Con la parola ransomware viene indicata una classe di malware che rende inaccessibili i dati dei computer infettati e chiede il pagamento di un riscatto, in inglese ransom, per ripristinarli. Tecnicamente sono trojan horse crittografici e hanno come unico scopo l’estorsione di denaro, attraverso un “sequestro di file”, attraverso la cifratura che, in pratica, li rende inutilizzabili.
Al posto del classico sfondo vedremo comparire un avviso che sembra provenire dalla polizia o da un’altra organizzazione di sicurezza e propone un’offerta. In cambio di una password in grado di sbloccare tutti i contenuti, intima di versare una somma di denaro abbastanza elevata (in genere erano sotto i 1.000 dollari fino a qualche anno fa, ma negli ultimi anni sono saliti anche fino a milioni di dollari): in genere il riscatto viene richiesto in criptovaluta (Bitcoin, ma non solo).
Per questo motivo i ransomware rappresentano un attacco che si rivela pressoché immediatamente, perché l’obiettivo dei cyber criminali è quello di batter cassa. In questo senso si differenzia dai più sofisticati attacchi APT (Advanced Persistent Threat), il cui scopo è quello di persistere nel sistema attaccato il più a lungo possibile.
Gli hacker per portare a termine con successo tale attacco, hanno sempre bisogno di tutti noi. Non sono mica dei maghi. Anche se non lo ammetteremo mai, se siete vittima di un attacco simile e perchè nell’arco del mese precedente alla richiesta di riscatto avete eseguito un azione poco “sana” nell’uso quotidiano del computer.
Cosa si intende per poco sana?
Le email di phishing (che ci invitano a cliccare su un determinato link o a scaricare un certo file) continuano ad essere la modalità più diffusa, che sfrutta la scarsa attenzione e la mancanza di consapevolezza degli utenti.
Spesso il messaggio di posta elettronica che viene mascherata in modo che risulti inviata da qualcuno di cui ci fidiamo, ad esempio un collega di lavoro (con la tecnica nota come “spoofing”). In altri casi, cybercriminali sfruttano vulnerabilità presenti nei vari programmi – come Java, Adobe Flash o nei diversi sistemi operativi.

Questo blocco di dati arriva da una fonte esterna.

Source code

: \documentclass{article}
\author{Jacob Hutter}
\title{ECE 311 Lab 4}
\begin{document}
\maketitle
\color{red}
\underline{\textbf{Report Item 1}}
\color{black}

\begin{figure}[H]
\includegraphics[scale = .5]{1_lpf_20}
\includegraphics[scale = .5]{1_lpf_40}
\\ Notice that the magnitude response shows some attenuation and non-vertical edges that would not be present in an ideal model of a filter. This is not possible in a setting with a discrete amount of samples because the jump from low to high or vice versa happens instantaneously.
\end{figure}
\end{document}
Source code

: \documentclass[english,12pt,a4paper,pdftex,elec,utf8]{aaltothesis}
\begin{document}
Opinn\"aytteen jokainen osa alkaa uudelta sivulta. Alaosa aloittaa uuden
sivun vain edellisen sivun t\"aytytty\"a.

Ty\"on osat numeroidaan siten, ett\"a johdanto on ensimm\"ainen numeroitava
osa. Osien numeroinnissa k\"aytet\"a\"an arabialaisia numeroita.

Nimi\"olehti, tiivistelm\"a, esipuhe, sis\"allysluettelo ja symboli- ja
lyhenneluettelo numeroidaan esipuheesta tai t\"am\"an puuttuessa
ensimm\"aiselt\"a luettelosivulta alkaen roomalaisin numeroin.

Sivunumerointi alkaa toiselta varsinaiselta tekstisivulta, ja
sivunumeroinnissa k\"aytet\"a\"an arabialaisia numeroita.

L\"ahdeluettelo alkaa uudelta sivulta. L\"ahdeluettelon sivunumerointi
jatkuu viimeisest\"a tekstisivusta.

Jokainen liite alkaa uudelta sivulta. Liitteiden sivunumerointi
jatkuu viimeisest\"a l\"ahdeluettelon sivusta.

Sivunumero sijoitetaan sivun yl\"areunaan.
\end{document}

In quest’ultimo caso, il software malevolo si propaga in maniera autonoma senza che l’utente debba compiere alcuna azione.
I vettori d’infezione utilizzati dai ransomware sono sostanzialmente i medesimi usati per gli altri tipi di attacchi malware:
Arriviamo alle conclusioni: strettamente consiglio a tutti i lettori di prestare maggiore attenzione durante l’uso dei vostri dispositivi. Sappiamo benissimo, come avete letto in questo articolo, che il mezzo di propagazione più comune di un ramsoware é tramite email. Il nostro consiglio é quello di evitare di utilizzare client di posta elettronica ma di fare sempre affidamento alla webmail offerta dal vostro provider email in quanto quest’ultimo gestisce attentamente tutti gli allegati presenti e nello smistamento, anche alla scansione antimalware.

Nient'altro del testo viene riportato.